Domain Events and DTO Lifetimes

The client sends commands to the write model. If the write model doesn't understand the messages sent by the client, then (as far as that client is concerned), the model is effective immutable. The effective lifetime of the command itself is very brief - we need momentary agreement.

The read model shares projections with the client. If the client doesn't understand the messages it receives, then (again, from the perspective of this client), the model is write only. The effective lifetime of the projection is again short; once the appropriate view has been updated in the client, the projection can be discarded - we need momentary agreement.

The write model shares events with the read model, but the pattern doesn't hold.

The distinction is simply this: events persist.

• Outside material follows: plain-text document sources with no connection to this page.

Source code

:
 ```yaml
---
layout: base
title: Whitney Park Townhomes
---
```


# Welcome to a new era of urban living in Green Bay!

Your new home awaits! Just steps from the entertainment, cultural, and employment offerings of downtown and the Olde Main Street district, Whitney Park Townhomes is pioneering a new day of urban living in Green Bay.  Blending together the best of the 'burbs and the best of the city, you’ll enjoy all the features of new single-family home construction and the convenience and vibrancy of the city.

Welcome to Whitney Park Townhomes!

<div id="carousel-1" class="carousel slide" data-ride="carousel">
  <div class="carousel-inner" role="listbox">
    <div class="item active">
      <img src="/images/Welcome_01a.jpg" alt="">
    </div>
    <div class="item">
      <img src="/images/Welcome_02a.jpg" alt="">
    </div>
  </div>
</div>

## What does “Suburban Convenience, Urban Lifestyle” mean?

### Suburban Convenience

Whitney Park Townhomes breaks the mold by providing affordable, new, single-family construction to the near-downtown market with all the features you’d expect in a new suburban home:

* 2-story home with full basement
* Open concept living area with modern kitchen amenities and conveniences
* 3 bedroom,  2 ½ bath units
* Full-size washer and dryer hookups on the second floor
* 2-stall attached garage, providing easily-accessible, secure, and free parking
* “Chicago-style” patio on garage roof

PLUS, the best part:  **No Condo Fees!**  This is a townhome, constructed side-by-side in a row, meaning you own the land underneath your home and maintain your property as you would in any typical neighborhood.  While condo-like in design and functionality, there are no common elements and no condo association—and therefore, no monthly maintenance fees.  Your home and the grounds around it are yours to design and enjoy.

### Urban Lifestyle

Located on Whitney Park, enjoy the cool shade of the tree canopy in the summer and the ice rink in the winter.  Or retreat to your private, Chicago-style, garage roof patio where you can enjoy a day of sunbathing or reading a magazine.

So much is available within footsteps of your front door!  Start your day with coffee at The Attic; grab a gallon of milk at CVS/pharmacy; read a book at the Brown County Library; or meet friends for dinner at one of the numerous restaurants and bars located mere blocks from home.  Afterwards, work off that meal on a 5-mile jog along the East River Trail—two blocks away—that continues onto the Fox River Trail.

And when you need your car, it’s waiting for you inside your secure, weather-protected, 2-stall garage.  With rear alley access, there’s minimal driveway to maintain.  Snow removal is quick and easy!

You might need to save off commands in a queue, to ensure that they don't stomp on each other, they may need to be scheduled. But we know that it has to be ok for commands to evaporate, because fail fast is a correct expression of congestion control when the application will not be able to meet the SLA.

Similarly, you might persist projections; but that's primarily a performance optimization -- when the cache expires the projection, it will be rebuilt. The client might want to insulate the user from the dynamic nature of the model for a time, but an eventually consistent view will eventually change. That's its nature.

Events are more than just a representation of change pushed across the boundary between the write model and the read model. It also cross the boundary between the write model of today, and the write model of the future.

In particular, that means that putting domain objects directly into the representation of the event is dangerous, because we expect to be aggressively and continuously refining the domain model as we learn more and more about it. In other words, the instability of the domain model in the scale of product lifetime cautions us against mapping our persistent messages too closely to the domain.

We need to prepare for event streams that include multiple instances of the same event emitted by different versions of the model. Which suggests that, for each message in the stream, we'll need a hint in the meta data that indicates the proper recipe for restoring the domain event -- as the model in the past would have written the event knowing when it was going to be read in the future.

Avro? and tag every event in the history of the model with the writer schema of that time? Thrift/ProtocolBuffers, and hope that the evolution of the events can be supported entirely by non destructive schema changes? JSON, because you get the easy part of the answer for free? Take the hit to upgrade the immutable events in your store, so that all events are taken from the same version of the api?

My best guess today? You are going to need a schema eventually - this seems obvious to me as soon as other domains start subscribing to these events.

So the early guess is about how much value you can deliver before you take the plunge, and how expensive the first schema migration will be.

Friday, October 23, 2015

Can we enforce the transaction consistency boundaries with interfaces?

Maybe.

Let's first consider the case where we have an aggregate which includes a reference to another aggregate. That's perfectly reasonable, provided that the business is satisfied that coordinated changes between the aggregates are eventually consistent.

Now, each of the aggregates has their own commands (each changing their own state). Best practices suggest that we should only be modifying one aggregate per transaction; in other words, we should only be running command(s?) on one aggregate or the other.

Can we organize our code to enforce that?

I've been chewing on a remark from Greg Young, that getters and setters are evil. Setters, sure -- setters should instead be commands, written in the Ubiquitous Language. But getters? how on earth are you going to do anything useful with another object if you can't read it? What are you going to do with a Specification that can't read the object it is supposed to constrain?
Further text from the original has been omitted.